Pani stole secret documents about Intel's chip manufacturing and design, and intended to use the data to advance his career at AMD or someplace else when the opportunity arose.
Pani, an employee of Intel's Massachusetts Microprocessor Development Center, working on the design of Itanium processors, is said to have resigned from Intel on May 29, 2008, and took leave from Intel up to June 11, purportedly to use accrued vacation time.The investigation concluded that AMD neither requested the information that Pani had stolen from Intel, nor knew that Pani had taken or would take the information. Pani faces as long as 20 years in prison for each of the five fraud counts he committed.
Pani however joined Intel's rival Advanced Micro Devices on June 2, while still on Intel's payroll, and continuing to have access to Intel's servers. He returned to Intel on June 11 for an exit interview on what was to be his last day at Intel, according to his indictment in 2008.

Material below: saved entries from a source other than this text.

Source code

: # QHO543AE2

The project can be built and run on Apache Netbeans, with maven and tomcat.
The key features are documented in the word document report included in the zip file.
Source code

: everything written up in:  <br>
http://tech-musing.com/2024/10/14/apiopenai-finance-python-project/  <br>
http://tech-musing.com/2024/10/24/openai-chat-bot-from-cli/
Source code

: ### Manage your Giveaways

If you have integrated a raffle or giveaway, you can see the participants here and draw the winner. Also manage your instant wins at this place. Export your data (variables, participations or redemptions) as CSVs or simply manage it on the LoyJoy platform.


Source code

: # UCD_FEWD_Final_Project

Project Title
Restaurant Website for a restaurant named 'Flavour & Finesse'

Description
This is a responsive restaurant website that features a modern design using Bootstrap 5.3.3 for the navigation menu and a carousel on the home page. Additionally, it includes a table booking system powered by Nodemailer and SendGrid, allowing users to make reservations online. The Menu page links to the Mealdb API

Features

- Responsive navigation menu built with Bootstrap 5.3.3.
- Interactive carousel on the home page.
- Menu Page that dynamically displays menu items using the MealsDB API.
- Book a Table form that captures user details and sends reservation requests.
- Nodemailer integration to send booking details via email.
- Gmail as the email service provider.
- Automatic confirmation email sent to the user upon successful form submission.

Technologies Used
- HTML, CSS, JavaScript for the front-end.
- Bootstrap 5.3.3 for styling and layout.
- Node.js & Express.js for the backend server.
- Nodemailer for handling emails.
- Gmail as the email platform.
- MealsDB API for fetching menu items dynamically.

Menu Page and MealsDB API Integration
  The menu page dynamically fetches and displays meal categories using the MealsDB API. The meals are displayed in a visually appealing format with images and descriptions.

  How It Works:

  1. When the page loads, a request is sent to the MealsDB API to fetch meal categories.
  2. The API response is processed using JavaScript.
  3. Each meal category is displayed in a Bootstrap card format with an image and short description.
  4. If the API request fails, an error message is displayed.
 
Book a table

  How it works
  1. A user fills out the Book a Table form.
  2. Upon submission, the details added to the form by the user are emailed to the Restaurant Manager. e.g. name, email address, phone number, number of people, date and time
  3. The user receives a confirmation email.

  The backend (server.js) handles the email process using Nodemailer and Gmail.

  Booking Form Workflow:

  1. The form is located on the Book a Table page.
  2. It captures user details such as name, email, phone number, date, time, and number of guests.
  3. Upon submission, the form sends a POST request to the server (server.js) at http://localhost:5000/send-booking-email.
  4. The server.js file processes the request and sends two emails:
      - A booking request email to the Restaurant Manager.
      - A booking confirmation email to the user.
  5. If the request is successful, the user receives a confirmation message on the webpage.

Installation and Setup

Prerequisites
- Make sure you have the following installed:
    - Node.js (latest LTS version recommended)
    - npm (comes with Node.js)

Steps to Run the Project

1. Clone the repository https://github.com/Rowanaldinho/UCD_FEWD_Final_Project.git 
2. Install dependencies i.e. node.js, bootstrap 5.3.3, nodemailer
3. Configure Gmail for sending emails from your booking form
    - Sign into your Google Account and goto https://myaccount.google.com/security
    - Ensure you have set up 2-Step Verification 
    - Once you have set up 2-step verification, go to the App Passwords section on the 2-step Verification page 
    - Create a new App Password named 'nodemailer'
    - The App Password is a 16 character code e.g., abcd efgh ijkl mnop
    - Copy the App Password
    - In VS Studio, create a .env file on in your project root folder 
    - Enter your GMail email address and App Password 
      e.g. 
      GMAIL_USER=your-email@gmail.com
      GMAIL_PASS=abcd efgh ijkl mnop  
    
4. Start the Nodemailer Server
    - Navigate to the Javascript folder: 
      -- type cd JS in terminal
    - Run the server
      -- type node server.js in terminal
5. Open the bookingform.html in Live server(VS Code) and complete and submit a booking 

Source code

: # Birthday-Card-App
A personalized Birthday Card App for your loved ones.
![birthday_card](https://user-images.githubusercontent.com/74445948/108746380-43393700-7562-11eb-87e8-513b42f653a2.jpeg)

From June 8 through June 11, Pani downloaded 13 "top secret" Intel design documents from the company's servers in California, according to the indictment. He copied them from his Intel-issued laptop to an external drive to have access to the documents after he returned the laptop to Intel. He is said to have tried to access the servers again around June 13 after he found that he could not access the documents offline because he had not completed the procedure required for viewing the encrypted documents offline.